Malaysian Nature Society (MNS) executive director Dr Loh Chi Leong says a management plan will work out how much land to open up for human use and how much to set aside for conservation. He fears that, without an overall guiding plan, new development may be added indiscriminately. “With an agreed plan, any changes or additional development will require the agreement of all stakeholders. This will give them an opportunity to raise their concerns.”
Scientists also questioned how the four zones were selected and the criteria used. The common management strategy in any protected area is to open some areas to visitors and keep others off-limits to serve as core conservation sites for biodiversity preservation. Those zones where activity is allowed are further divided into high-density use and low-density use. A pair of lantern bugs adds to the rich store of wildlife in the forest.“This approach is absent in Royal Belum. In fact, it appears as if the whole forest is accessible to tourists,” says Loh. “I don’t see any real core conservation area in the plan and there is concern over opening a large area all at once.”
Placement of the different zones matters, too. Placing a conservation zone next to a high-density zone raises the risk of encroachment into the former. In the case of Royal Belum, Loh observes that tourism activity is earmarked for the upper reaches of the park whereas the conservation area at Sungai Kenarong is further downstream. This, he says, makes it difficult to control human access to the protected zone. Zoning should preferably follow a radial approach which places the high-density zone at the lowest reaches of the park and the conservation area at the uppermost – hence inaccessible – spot.
Such a zoning system is seen in the Endau-Rompin Park which the MNS helped establish. The group is familiar with Belum, having led two scientific expeditions there in 1993/1994 and 1998. It submitted a management plan for Belum after the first expedition.
Despite doubts raised by scientists, Perak National Parks and Wildlife Protection Department (commonly known as Perhilitan) director Jasmi Abdul stands by the zoning system. He says it was based on long discussions between various agencies and recommendations from his department which was familiar with the area. As for fears of human intrusion within the park, he maintains that most of Belum will remain as wilderness as only trails and small development will be established at each of the three tourist zones.
Spread over 1,175sqkm of lush forest, Royal Belum is the second biggest park in the peninsula, after Taman Negara (4,343 sqkm). Still, scientists would have liked to see it include Lower Belum and Temenggor Forest Reserve as well. The MNS had all along proposed the setting up of a 3,000sqkm park which straddles the Belum and Temenggor forest reserves.
There are strong reasons for this.
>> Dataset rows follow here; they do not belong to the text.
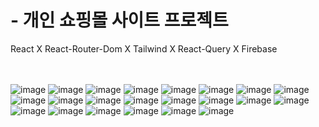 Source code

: # - 개인 쇼핑몰 사이트 프로젝트

React X React-Router-Dom X Tailwind X React-Query X Firebase
<br/>
<br/>
<br/>

![image](https://github.com/dnjfht/shoppy/assets/117057638/bd7f688d-4a49-4537-8e1c-b7baf5eadac9)
![image](https://github.com/dnjfht/shoppy/assets/117057638/60255204-6a4a-493b-a431-76d8541d1bf9)
![image](https://github.com/dnjfht/shoppy/assets/117057638/d363e7b9-6d33-4f5a-b1d0-61277883dca8)
![image](https://github.com/dnjfht/shoppy/assets/117057638/fe738b25-db2d-46df-9783-c7694a9e6d45)
![image](https://github.com/dnjfht/shoppy/assets/117057638/7bd4379f-feab-4728-a46f-48c862a081fd)
![image](https://github.com/dnjfht/shoppy/assets/117057638/ce6b13d1-b4b2-48d7-b616-74af3058157b)
![image](https://github.com/dnjfht/shoppy/assets/117057638/98b36745-972f-4318-9ed1-1cc9310ce798)
![image](https://github.com/dnjfht/shoppy/assets/117057638/c72803f9-9415-493b-9e57-3c45408e50e6)
![image](https://github.com/dnjfht/shoppy/assets/117057638/af3cafaf-0cbf-4b5b-ab8b-d3bbbbccb0c2)
![image](https://github.com/dnjfht/shoppy/assets/117057638/5aa549ed-f589-4181-bc89-5050eeb168aa)
![image](https://github.com/dnjfht/shoppy/assets/117057638/66d8a607-9afa-4a8b-90ff-8f1f4f69e58b)
![image](https://github.com/dnjfht/shoppy/assets/117057638/89ffb7a4-e209-46e5-98a1-0cfdb9dfd9d1)
![image](https://github.com/dnjfht/shoppy/assets/117057638/de815090-2a32-45ef-bef2-256949ebbc80)
![image](https://github.com/dnjfht/shoppy/assets/117057638/e9a30fe0-f36a-4d0d-ad3b-d260ea5af055)
![image](https://github.com/dnjfht/shoppy/assets/117057638/f367a32d-dc34-4bb4-adf9-48a7bd2f36b3)
![image](https://github.com/dnjfht/shoppy/assets/117057638/56a9e9ff-3203-427d-9cd5-f3717b20212b)
![image](https://github.com/dnjfht/shoppy/assets/117057638/ce06d0b7-d9b1-45a2-a25d-c9296fb46cff)
![image](https://github.com/dnjfht/shoppy/assets/117057638/e6c773ef-3be6-4711-aa90-c315d7f5cda4)
![image](https://github.com/dnjfht/shoppy/assets/117057638/36f91541-c816-4c71-8aad-d6fe033d7416)
![image](https://github.com/dnjfht/shoppy/assets/117057638/2d370126-e385-42a4-a5fd-eea3ff61346e)
![image](https://github.com/dnjfht/shoppy/assets/117057638/1943ac31-216a-4503-9069-4788026affeb)
![image](https://github.com/dnjfht/shoppy/assets/117057638/4fa434b7-be27-4284-9808-b941b3b64129)
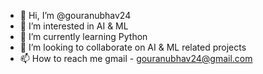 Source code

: - 👋 Hi, I’m @gouranubhav24
- 👀 I’m interested in AI & ML
- 🌱 I’m currently learning Python
- 💞️ I’m looking to collaborate on AI & ML related projects
- 📫 How to reach me gmail - gouranubhav24@gmail.com

<!---
gouranubhav24/gouranubhav24 is a ✨ special ✨ repository because its `README.md` (this file) appears on your GitHub profile.
You can click the Preview link to take a look at your changes.
--->
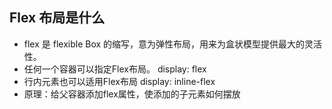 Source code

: ## Flex 布局是什么
- flex 是 flexible Box 的缩写，意为弹性布局，用来为盒状模型提供最大的灵活性。
- 任何一个容器可以指定Flex布局。 display: flex
- 行内元素也可以适用Flex布局  display: inline-flex
- 原理：给父容器添加flex属性，使添加的子元素如何摆放


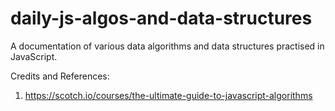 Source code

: # daily-js-algos-and-data-structures
A documentation of various data algorithms and data structures practised in JavaScript.

Credits and References:  
1. https://scotch.io/courses/the-ultimate-guide-to-javascript-algorithms
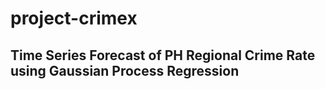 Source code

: # project-crimex
## Time Series Forecast of PH Regional Crime Rate using Gaussian Process Regression
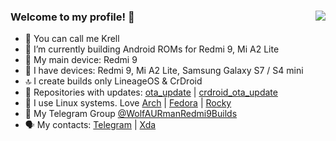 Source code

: ### Welcome to my profile! 🤟 [<img align="right" src="https://user-images.githubusercontent.com/93985232/194731947-2106c79a-5ec8-4206-a496-2dc8c2213a24.gif"/>](https://sfw.furaffinity.net/view/26665049/)
- 👤 You can call me Krell 
- 📱 I’m currently building Android ROMs for Redmi 9, Mi A2 Lite
- 📲 My main device: Redmi 9
- 📝 I have devices: Redmi 9, Mi A2 Lite, Samsung Galaxy S7 / S4 mini
- 🔝 I create builds only LineageOS & CrDroid
- 🤙 Repositories with updates: [ota_update](https://github.com/WolfAURman/ota_update) | [crdroid_ota_update](https://github.com/WolfAURman/crdroid_ota_update)
- 🐧 I use Linux systems. Love [Arch](https://archlinux.org/) | [Fedora](https://getfedora.org/en/) | [Rocky](https://rockylinux.org/)
- 👥 My Telegram Group [@WolfAURmanRedmi9Builds](https://t.me/WolfAURmanRedmi9Builds)
- 🗣 My contacts: [Telegram](https://t.me/red_hat_interprise13) | [Xda](https://forum.xda-developers.com/m/furry__wolf.11566643/)

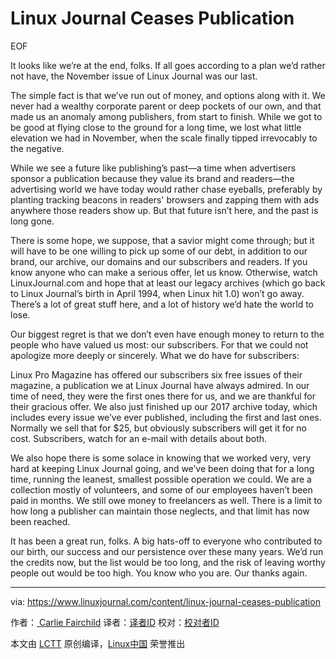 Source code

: Linux Journal Ceases Publication
============================================================

EOF

It looks like we’re at the end, folks. If all goes according to a plan we’d rather not have, the November issue of Linux Journal was our last.

The simple fact is that we’ve run out of money, and options along with it. We never had a wealthy corporate parent or deep pockets of our own, and that made us an anomaly among publishers, from start to finish. While we got to be good at flying close to the ground for a long time, we lost what little elevation we had in November, when the scale finally tipped irrevocably to the negative.

While we see a future like publishing’s past—a time when advertisers sponsor a publication because they value its brand and readers—the advertising world we have today would rather chase eyeballs, preferably by planting tracking beacons in readers' browsers and zapping them with ads anywhere those readers show up. But that future isn’t here, and the past is long gone.

There is some hope, we suppose, that a savior might come through; but it will have to be one willing to pick up some of our debt, in addition to our brand, our archive, our domains and our subscribers and readers. If you know anyone who can make a serious offer, let us know. Otherwise, watch LinuxJournal.com and hope that at least our legacy archives (which go back to Linux Journal’s birth in April 1994, when Linux hit 1.0) won’t go away. There’s a lot of great stuff here, and a lot of history we’d hate the world to lose.

Our biggest regret is that we don’t even have enough money to return to the people who have valued us most: our subscribers. For that we could not apologize more deeply or sincerely. What we do have for subscribers:

Linux Pro Magazine has offered our subscribers six free issues of their magazine, a publication we at Linux Journal have always admired. In our time of need, they were the first ones there for us, and we are thankful for their gracious offer. We also just finished up our 2017 archive today, which includes every issue we’ve ever published, including the first and last ones. Normally we sell that for $25, but obviously subscribers will get it for no cost. Subscribers, watch for an e-mail with details about both.

We also hope there is some solace in knowing that we worked very, very hard at keeping Linux Journal going, and we’ve been doing that for a long time, running the leanest, smallest possible operation we could. We are a collection mostly of volunteers, and some of our employees haven’t been paid in months. We still owe money to freelancers as well. There is a limit to how long a publisher can maintain those neglects, and that limit has now been reached.

It has been a great run, folks. A big hats-off to everyone who contributed to our birth, our success and our persistence over these many years. We’d run the credits now, but the list would be too long, and the risk of leaving worthy people out would be too high. You know who you are. Our thanks again.

--------------------------------------------------------------------------------

via: https://www.linuxjournal.com/content/linux-journal-ceases-publication

作者：[ Carlie Fairchild][a]
译者：[译者ID](https://github.com/译者ID)
校对：[校对者ID](https://github.com/校对者ID)

本文由 [LCTT](https://github.com/LCTT/TranslateProject) 原创编译，[Linux中国](https://linux.cn/) 荣誉推出

[a]:https://www.linuxjournal.com/users/carlie-fairchild
[1]:https://www.linuxjournal.com/taxonomy/term/29
[2]:https://www.linuxjournal.com/users/carlie-fairchild
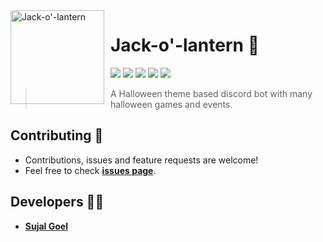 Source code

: <img width="150" height="150" align="left" style="float: left; margin: 0 10px 0 0;" alt="Jack-o'-lantern" src="https://cdn.discordapp.com/avatars/772437334394011648/a026e2fcf62c1d614fe1826f5de1bc0c.png?size=4096">

# Jack-o'-lantern 🎃

<a href="https://discord.js.org/#/"><img src="https://img.shields.io/badge/Discord.js-v13.1.0-3eaf7c.svg?logo=npm" /></a>
<a href="https://github.com/sujalgoel/Jack-o-lantern/stargazers"><img src="https://img.shields.io/github/stars/sujalgoel/Jack-o-lantern.svg?label=Stars" /></a>
<a href="https://github.com/sujalgoel/Jack-o-lantern/blob/network/members"><img src="https://img.shields.io/github/forks/sujalgoel/Jack-o-lantern.svg?color=ff0000&label=Forks" /></a>
<a href="https://github.com/sujalgoel/Jack-o-lantern/blob/master/LICENSE"><img src="https://img.shields.io/badge/License-CC%20BY--NC--ND%204.0-orange" /></a>
<a href="http://jack-o-lantern.sujalgoel.engineer/"><img src="https://img.shields.io/badge/Website-Yes-amiajokegreen.svg" /></a>

> A Halloween theme based discord bot with many halloween games and events.

## Contributing 🤝

- Contributions, issues and feature requests are welcome!
- Feel free to check **[issues page](https://github.com/WekyDev/weky-npm/issues)**.

## Developers 👨‍💻

- **[Sujal Goel](https://github.com/sujalgoel/)**
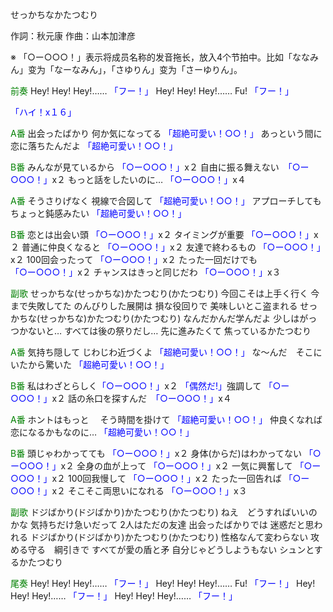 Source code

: せっかちなかたつむり

作詞：秋元康
作曲：山本加津彦

※ 「○ー○○○！」表示将成员名称的发音拖长，放入4个节拍中。比如「ななみん」变为「なーなみん」，「さゆりん」变为「さーゆりん」。

<font color=green>前奏</font>
Hey! Hey! Hey!…… <font color=blue>「フー！」</font> 
Hey! Hey! Hey!…… 
Fu! <font color=blue>「フー！」</font>

<font color=blue>「ハイ！x１６」</font> 

<font color=green>A番</font>
出会ったばかり
何か気になってる <font color=blue>「超絶可愛い！○○！」</font> 
あっという間に
恋に落ちたんだよ <font color=blue>「超絶可愛い！○○！」</font> 

<font color=green>B番</font>
みんなが見ているから <font color=blue>「○ー○○○！」</font>x２
自由に振る舞えない　<font color=blue>「○ー○○○！」</font>x２
もっと話をしたいのに… <font color=blue>「○ー○○○！」</font>x４

<font color=green>A番</font>
そうさりげなく
視線で合図して <font color=blue>「超絶可愛い！○○！」</font> 
アプローチしても
ちょっと鈍感みたい <font color=blue>「超絶可愛い！○○！」</font> 

<font color=green>B番</font>
恋とは出会い頭 <font color=blue>「○ー○○○！」</font>x２
タイミングが重要 <font color=blue>「○ー○○○！」</font>x２
普通に仲良くなると <font color=blue>「○ー○○○！」</font>x２
友達で終わるもの <font color=blue>「○ー○○○！」</font>x２
100回会ったって <font color=blue>「○ー○○○！」</font>x２
たった一回だけでも <font color=blue>「○ー○○○！」</font>x２
チャンスはきっと同じだわ <font color=blue>「○ー○○○！」</font>x３

<font color=green>副歌</font>
せっかちな(せっかちな)かたつむり(かたつむり)
今回こそは上手く行く
今まで失敗してた
のんびりした展開は
損な役回りで
美味しいとこ盗まれる
せっかちな(せっかちな)かたつむり(かたつむり)
なんだかんだ学んだよ
少しはがっつかないと…
すべては後の祭りだし…
先に進みたくて
焦っているかたつむり

<font color=green>A番</font>
気持ち隠して
じわじわ近づくよ <font color=blue>「超絶可愛い！○○！」</font> 
な～んだ　そこに
いたから驚いた <font color=blue>「超絶可愛い！○○！」</font> 

<font color=green>B番</font>
私はわざとらしく<font color=blue>「○ー○○○！」</font>x２
<font color=blue>「偶然だ!」</font>強調して <font color=blue>「○ー○○○！」</font>x２
話の糸口を探すんだ　<font color=blue>「○ー○○○！」</font>x４

<font color=green>A番</font>
ホントはもっと　
そう時間を掛けて <font color=blue>「超絶可愛い！○○！」</font> 
仲良くなれば
恋になるかもなのに… <font color=blue>「超絶可愛い！○○！」</font> 

<font color=green>B番</font>
頭じゃわかってても <font color=blue>「○ー○○○！」</font>x２
身体(からだ)はわかってない <font color=blue>「○ー○○○！」</font>x２
全身の血が上って <font color=blue>「○ー○○○！」</font>x２
一気に興奮して <font color=blue>「○ー○○○！」</font>x２
100回我慢して <font color=blue>「○ー○○○！」</font>x２
たった一回告れば <font color=blue>「○ー○○○！」</font>x２
そこそこ両思いになれる <font color=blue>「○ー○○○！」</font>x３

<font color=green>副歌</font>
ドジばかり(ドジばかり)かたつむり(かたつむり)
ねえ　どうすればいいのかな
気持ちだけ急いだって
2人はただの友達
出会ったばかりでは
迷惑だと思われる
ドジばかり(ドジばかり)かたつむり(かたつむり)
性格なんて変わらない
攻める守る　綱引きで
すべてが愛の盾と矛
自分じゃどうしようもない
シュンとするかたつむり

<font color=green>尾奏</font>
Hey! Hey! Hey!…… <font color=blue>「フー！」</font> 
Hey! Hey! Hey!…… 
Fu! <font color=blue>「フー！」</font> 
Hey! Hey! Hey!…… <font color=blue>「フー！」</font> 
Hey! Hey! Hey!…… <font color=blue>「フー！」</font> 
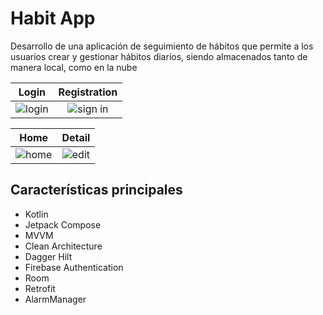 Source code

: # Habit App

Desarrollo de una aplicación de seguimiento de hábitos que permite a los usuarios crear y gestionar hábitos diarios, siendo almacenados tanto de manera local, como en la nube


Login             |  Registration
:-------------------------:|:-------------------------:
![login](https://github.com/AlbertoSabigny/Habits-tracker/assets/166927179/8f5ba565-9298-42e8-975e-f85c98c2f618) | ![sign in](https://github.com/AlbertoSabigny/Habits-tracker/assets/166927179/8c2f1387-ef57-452b-9ed8-4a68a91785bc)


Home             |  Detail
:-------------------------:|:-------------------------:
![home](https://github.com/AlbertoSabigny/Habits-tracker/assets/166927179/b17f8c3b-fcc0-4ade-91ce-f93711abd77f) | ![edit](https://github.com/AlbertoSabigny/Habits-tracker/assets/166927179/ae9af923-6914-46b3-bbeb-be615640aaea)


## Características principales
- Kotlin
- Jetpack Compose
- MVVM
- Clean Architecture
- Dagger Hilt
- Firebase Authentication
- Room
- Retrofit
- AlarmManager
A bigger, contiguous area means a more stable sanctuary for animal survival. The Belum-Temenggor site is the last large tract of forest in Perak and collectively forms its final stronghold for wildlife. These lowland dipterocarp forests of below 300m form the prime habitat for large mammals. Perhilitan surveys since 1990 in Upper and Lower Belum as well as Temenggor show abundant big mammals – there are some 150 to 200 elephants, 60 tigers, over 100 seladang, 10 to 15 rhinos and over 100 tapirs. The forest also showcases the flora of the northern region, which has distinct Myanmar-Thai influences.
To conservationists, it made sense to set aside the whole region as a refuge for wildlife. Elephants, tigers, gaurs and seladang regularly cross the East-West Highway which separates Upper Belum from Lower Belum and Temenggor. Huge flocks of hornbills ply both sites; it is believed that they feed in Upper Belum but roost in either Lower Belum or Temenggor.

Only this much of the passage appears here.